[Opening DATA SECTION section]

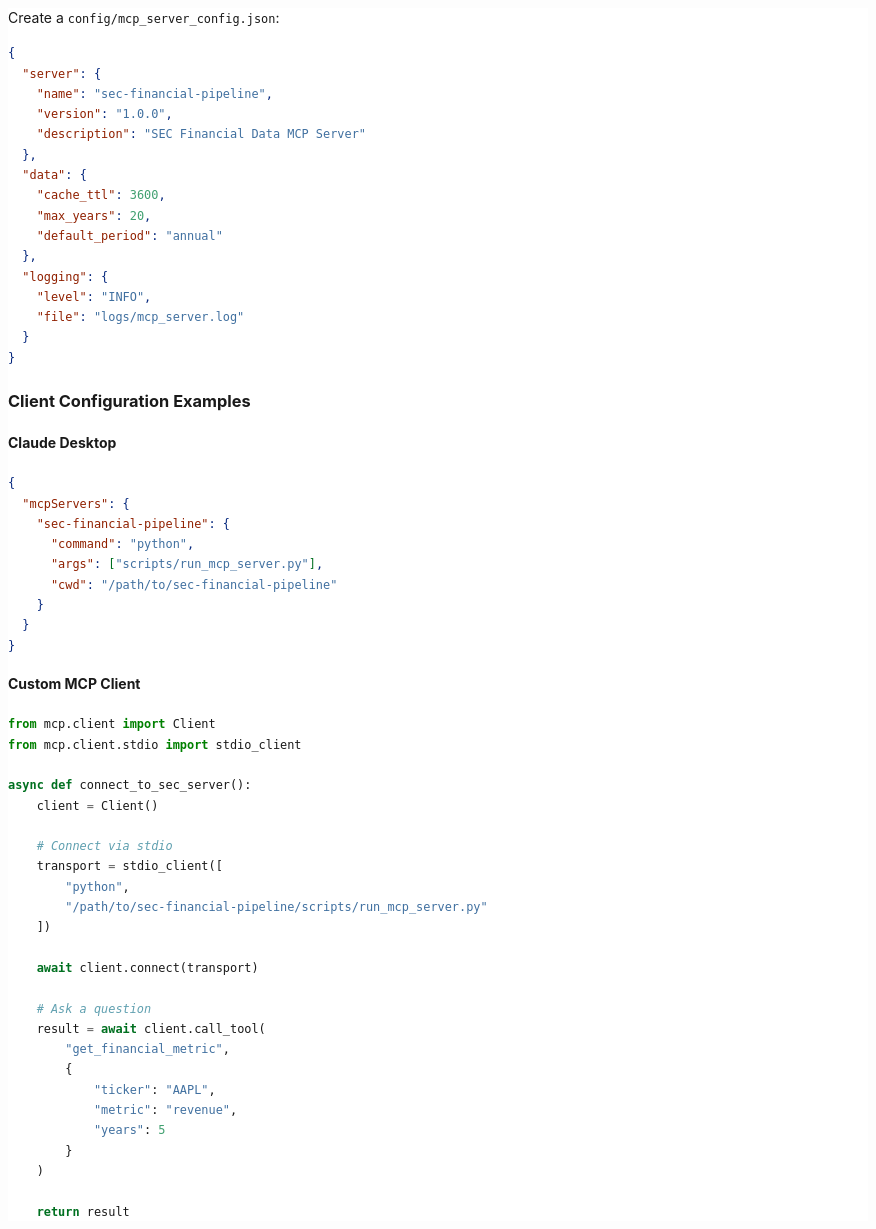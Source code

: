 Create a `config/mcp_server_config.json`:

```json
{
  "server": {
    "name": "sec-financial-pipeline",
    "version": "1.0.0",
    "description": "SEC Financial Data MCP Server"
  },
  "data": {
    "cache_ttl": 3600,
    "max_years": 20,
    "default_period": "annual"
  },
  "logging": {
    "level": "INFO",
    "file": "logs/mcp_server.log"
  }
}
```

### **Client Configuration Examples**

#### **Claude Desktop**

```json
{
  "mcpServers": {
    "sec-financial-pipeline": {
      "command": "python",
      "args": ["scripts/run_mcp_server.py"],
      "cwd": "/path/to/sec-financial-pipeline"
    }
  }
}
```

#### **Custom MCP Client**

```python
from mcp.client import Client
from mcp.client.stdio import stdio_client

async def connect_to_sec_server():
    client = Client()

    # Connect via stdio
    transport = stdio_client([
        "python",
        "/path/to/sec-financial-pipeline/scripts/run_mcp_server.py"
    ])

    await client.connect(transport)

    # Ask a question
    result = await client.call_tool(
        "get_financial_metric",
        {
            "ticker": "AAPL",
            "metric": "revenue",
            "years": 5
        }
    )

    return result
```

[Closing DATA SECTION section]

WHAT THE TASK ASKS:
Copy out each line of the data containing the string "transport".

WRITTEN RESPONSE:
    transport = stdio_client([
    await client.connect(transport)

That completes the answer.